▶ [Exercise brief] Using the records below, write out the line with "last day of each month with" and each line after it through the final one, exactly, and only those.

(Stored data)
○ ○ ○ ○ ○ ○ ○

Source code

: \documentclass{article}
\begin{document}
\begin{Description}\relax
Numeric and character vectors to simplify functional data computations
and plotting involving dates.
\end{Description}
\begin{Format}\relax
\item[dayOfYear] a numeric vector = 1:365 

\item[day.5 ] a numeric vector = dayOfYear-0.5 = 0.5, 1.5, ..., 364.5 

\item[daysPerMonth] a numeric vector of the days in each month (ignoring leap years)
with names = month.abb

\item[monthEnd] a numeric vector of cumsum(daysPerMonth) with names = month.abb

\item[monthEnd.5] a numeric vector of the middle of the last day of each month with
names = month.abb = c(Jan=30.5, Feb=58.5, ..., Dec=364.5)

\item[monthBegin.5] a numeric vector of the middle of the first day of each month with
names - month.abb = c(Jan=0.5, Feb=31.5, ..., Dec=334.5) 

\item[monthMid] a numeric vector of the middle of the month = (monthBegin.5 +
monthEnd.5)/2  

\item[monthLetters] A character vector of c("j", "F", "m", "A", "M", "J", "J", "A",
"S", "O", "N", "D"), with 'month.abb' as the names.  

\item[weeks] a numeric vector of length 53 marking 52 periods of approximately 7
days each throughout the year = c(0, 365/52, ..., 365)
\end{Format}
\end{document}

○ ○ ○ ○ ○ ○ ○

▶ [The answer]
\item[monthEnd.5] a numeric vector of the middle of the last day of each month with
names = month.abb = c(Jan=30.5, Feb=58.5, ..., Dec=364.5)

\item[monthBegin.5] a numeric vector of the middle of the first day of each month with
names - month.abb = c(Jan=0.5, Feb=31.5, ..., Dec=334.5) 

\item[monthMid] a numeric vector of the middle of the month = (monthBegin.5 +
monthEnd.5)/2  

\item[monthLetters] A character vector of c("j", "F", "m", "A", "M", "J", "J", "A",
"S", "O", "N", "D"), with 'month.abb' as the names.  

\item[weeks] a numeric vector of length 53 marking 52 periods of approximately 7
days each throughout the year = c(0, 365/52, ..., 365)
\end{Format}
\end{document}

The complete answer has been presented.